I have a data frame like this:
id | w1 | w2 | w3 | w4 | w5 | w6 |
---|---|---|---|---|---|---|
11 | light | light | light | light | light | light |
22 | light | light | light | light | medium | medium |
33 | light | light | medium | medium | medium | heavy |
44 | light | light | medium | NA | NA | NA |
55 | light | light | medium | medium | NA | NA |
66 | medium | medium | medium | NA | NA | NA |
I would like to get the frequency count of light, medium, heavy for each id across w1-w6. And I would to get the mode of w1-w6 as a new column.

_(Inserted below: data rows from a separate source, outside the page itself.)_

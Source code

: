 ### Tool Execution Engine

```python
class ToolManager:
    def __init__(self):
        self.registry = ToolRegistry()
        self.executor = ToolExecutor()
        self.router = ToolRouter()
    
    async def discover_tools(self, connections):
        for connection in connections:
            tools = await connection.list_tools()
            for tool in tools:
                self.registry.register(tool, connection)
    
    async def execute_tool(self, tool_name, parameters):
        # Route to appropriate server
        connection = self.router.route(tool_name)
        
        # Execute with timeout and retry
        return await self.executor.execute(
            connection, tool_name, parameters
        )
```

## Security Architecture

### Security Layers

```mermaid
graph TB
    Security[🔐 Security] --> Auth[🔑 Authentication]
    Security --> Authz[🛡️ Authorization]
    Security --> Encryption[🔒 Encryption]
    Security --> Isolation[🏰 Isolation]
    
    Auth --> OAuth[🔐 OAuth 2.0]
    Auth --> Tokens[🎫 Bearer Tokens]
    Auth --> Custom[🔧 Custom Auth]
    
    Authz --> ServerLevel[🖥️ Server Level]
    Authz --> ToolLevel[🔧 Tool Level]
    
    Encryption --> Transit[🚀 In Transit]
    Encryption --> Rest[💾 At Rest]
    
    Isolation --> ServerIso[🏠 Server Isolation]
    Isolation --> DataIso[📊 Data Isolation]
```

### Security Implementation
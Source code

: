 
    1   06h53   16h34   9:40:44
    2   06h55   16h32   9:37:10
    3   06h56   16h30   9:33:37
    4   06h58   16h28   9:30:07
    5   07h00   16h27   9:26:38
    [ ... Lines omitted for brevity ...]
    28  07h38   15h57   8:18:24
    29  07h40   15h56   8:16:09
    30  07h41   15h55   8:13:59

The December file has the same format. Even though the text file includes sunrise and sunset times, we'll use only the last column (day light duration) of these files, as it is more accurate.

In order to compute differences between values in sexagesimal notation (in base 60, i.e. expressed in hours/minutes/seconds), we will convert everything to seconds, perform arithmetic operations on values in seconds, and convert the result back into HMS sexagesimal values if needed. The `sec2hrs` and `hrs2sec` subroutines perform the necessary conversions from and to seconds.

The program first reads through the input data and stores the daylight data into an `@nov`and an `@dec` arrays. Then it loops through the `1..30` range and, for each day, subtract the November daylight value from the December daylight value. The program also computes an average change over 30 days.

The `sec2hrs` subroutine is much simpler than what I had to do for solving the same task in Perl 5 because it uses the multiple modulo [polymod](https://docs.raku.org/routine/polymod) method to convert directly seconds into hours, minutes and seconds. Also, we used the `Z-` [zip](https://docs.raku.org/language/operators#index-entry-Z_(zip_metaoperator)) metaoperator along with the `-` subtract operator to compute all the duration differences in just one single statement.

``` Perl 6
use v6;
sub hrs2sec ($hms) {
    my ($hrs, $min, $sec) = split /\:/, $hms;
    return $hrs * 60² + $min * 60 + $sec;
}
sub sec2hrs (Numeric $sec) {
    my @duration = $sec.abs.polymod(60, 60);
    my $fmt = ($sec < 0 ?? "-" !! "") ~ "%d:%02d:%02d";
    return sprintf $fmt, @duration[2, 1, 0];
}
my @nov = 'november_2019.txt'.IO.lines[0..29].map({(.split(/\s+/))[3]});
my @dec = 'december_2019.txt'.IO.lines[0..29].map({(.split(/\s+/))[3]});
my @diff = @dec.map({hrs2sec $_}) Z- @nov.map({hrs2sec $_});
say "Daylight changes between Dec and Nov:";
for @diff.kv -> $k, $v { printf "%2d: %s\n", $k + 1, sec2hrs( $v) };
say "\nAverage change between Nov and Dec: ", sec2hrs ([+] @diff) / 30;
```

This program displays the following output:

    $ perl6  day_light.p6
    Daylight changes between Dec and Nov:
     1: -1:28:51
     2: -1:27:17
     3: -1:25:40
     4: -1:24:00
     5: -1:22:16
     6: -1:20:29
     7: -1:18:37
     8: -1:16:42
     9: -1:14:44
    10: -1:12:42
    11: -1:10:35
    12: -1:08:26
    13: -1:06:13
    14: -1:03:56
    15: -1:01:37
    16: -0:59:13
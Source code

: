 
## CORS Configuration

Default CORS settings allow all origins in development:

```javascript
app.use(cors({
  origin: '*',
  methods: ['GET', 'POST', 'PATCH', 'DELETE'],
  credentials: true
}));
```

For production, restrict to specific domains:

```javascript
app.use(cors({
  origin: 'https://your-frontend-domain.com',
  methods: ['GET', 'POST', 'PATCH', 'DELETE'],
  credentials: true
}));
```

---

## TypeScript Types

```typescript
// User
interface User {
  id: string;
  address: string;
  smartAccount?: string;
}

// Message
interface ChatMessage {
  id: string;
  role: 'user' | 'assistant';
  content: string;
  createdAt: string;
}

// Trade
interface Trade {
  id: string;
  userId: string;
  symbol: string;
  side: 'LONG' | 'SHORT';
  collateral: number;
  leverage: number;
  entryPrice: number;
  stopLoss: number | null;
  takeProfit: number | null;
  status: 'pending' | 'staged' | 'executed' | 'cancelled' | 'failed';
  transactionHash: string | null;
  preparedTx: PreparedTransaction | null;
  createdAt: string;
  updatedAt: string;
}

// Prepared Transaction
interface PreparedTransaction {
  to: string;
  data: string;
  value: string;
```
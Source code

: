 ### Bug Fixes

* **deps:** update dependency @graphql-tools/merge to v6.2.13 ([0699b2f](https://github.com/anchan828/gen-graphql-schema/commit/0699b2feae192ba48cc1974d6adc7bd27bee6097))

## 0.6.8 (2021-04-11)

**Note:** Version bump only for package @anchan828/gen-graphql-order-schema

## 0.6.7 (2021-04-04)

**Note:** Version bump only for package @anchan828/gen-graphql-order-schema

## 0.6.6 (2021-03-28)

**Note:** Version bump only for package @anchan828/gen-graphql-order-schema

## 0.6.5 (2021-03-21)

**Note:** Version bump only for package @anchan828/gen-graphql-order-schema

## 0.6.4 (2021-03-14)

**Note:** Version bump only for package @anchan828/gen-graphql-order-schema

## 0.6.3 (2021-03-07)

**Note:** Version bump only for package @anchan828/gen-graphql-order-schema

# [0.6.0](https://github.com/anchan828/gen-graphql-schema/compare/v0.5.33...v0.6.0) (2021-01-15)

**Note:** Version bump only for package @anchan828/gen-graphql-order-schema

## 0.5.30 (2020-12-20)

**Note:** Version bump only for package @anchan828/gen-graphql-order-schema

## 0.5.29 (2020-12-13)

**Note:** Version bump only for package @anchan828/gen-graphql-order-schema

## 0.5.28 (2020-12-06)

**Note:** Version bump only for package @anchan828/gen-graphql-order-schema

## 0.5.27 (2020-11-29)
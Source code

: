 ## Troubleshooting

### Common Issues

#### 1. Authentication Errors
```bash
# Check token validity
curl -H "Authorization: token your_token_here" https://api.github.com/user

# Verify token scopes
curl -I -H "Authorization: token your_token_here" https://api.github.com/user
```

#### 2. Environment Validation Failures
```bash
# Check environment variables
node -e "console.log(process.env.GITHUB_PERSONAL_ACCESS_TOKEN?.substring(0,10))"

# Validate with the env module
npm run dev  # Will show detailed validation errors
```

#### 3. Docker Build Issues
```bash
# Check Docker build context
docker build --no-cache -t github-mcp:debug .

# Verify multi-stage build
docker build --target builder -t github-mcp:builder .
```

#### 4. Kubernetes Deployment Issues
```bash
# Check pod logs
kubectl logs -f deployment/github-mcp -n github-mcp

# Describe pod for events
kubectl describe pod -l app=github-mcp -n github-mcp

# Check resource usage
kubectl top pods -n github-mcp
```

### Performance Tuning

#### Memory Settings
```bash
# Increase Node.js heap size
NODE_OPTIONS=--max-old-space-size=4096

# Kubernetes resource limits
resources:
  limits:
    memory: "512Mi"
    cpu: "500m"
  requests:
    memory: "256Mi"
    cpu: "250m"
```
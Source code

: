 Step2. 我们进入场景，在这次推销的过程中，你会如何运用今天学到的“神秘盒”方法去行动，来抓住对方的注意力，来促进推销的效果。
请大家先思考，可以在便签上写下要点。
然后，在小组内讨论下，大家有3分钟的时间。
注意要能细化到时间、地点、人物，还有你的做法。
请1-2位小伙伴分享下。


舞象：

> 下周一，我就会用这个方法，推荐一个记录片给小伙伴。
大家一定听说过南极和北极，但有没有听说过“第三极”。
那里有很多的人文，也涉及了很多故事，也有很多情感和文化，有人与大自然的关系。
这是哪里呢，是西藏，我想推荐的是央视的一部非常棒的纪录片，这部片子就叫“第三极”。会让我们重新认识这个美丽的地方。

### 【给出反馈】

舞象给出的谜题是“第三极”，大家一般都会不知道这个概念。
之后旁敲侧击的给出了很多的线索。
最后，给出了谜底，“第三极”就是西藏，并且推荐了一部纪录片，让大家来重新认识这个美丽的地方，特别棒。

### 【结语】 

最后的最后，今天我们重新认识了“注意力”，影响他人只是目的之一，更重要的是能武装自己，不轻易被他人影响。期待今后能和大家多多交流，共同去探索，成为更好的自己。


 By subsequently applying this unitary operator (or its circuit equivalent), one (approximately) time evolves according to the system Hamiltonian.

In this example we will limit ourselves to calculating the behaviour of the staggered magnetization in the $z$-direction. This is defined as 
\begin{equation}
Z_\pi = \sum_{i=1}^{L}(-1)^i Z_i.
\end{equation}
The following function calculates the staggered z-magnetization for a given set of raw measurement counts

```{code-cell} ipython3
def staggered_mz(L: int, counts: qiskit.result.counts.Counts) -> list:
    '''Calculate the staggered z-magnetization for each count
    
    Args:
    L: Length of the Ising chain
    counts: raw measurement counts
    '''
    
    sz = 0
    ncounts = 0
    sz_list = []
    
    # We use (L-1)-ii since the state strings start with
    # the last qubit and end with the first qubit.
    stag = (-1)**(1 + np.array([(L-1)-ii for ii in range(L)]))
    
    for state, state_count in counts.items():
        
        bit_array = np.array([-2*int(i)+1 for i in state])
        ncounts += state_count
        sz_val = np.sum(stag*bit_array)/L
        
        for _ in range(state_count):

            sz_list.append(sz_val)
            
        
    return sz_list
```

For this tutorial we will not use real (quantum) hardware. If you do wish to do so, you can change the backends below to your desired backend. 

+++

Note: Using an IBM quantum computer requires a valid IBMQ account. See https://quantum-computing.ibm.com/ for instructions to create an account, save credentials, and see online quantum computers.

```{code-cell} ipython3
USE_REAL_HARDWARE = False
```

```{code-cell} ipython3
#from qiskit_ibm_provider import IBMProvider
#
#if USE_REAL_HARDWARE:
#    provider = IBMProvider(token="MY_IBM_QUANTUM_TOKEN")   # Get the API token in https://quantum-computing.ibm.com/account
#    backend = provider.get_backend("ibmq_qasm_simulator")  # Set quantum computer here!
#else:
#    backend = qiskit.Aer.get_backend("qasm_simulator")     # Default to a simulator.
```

The target df should look like this:
id | w1 | w2 | w3 | w4 | w5 | w6 | N_light | N_medium | N_heavy | final |
---|---|---|---|---|---|---|---|---|---|---|
11 | light | light | light | light | light | light | 6 | 0 | 0 | light |
22 | light | light | light | light | medium | medium | 4 | 2 | 0 | light |
33 | light | light | medium | medium | medium | heavy | 2 | 3 | 1 | medium |
44 | light | light | medium | NA | NA | NA | 2 | 1 | 0 | light |
55 | light | light | medium | medium | NA | NA | 2 | 2 | 0 | light |
66 | medium | medium | medium | NA | NA | NA | 0 | 3 | 0 | medium |
The real data frame has millions of rows. I struggle to find an efficient way to do this. Any ideas?
I tried the Mode function from DescTools library, that worked with a limited number of rows in a for loop. But it is too slow to run.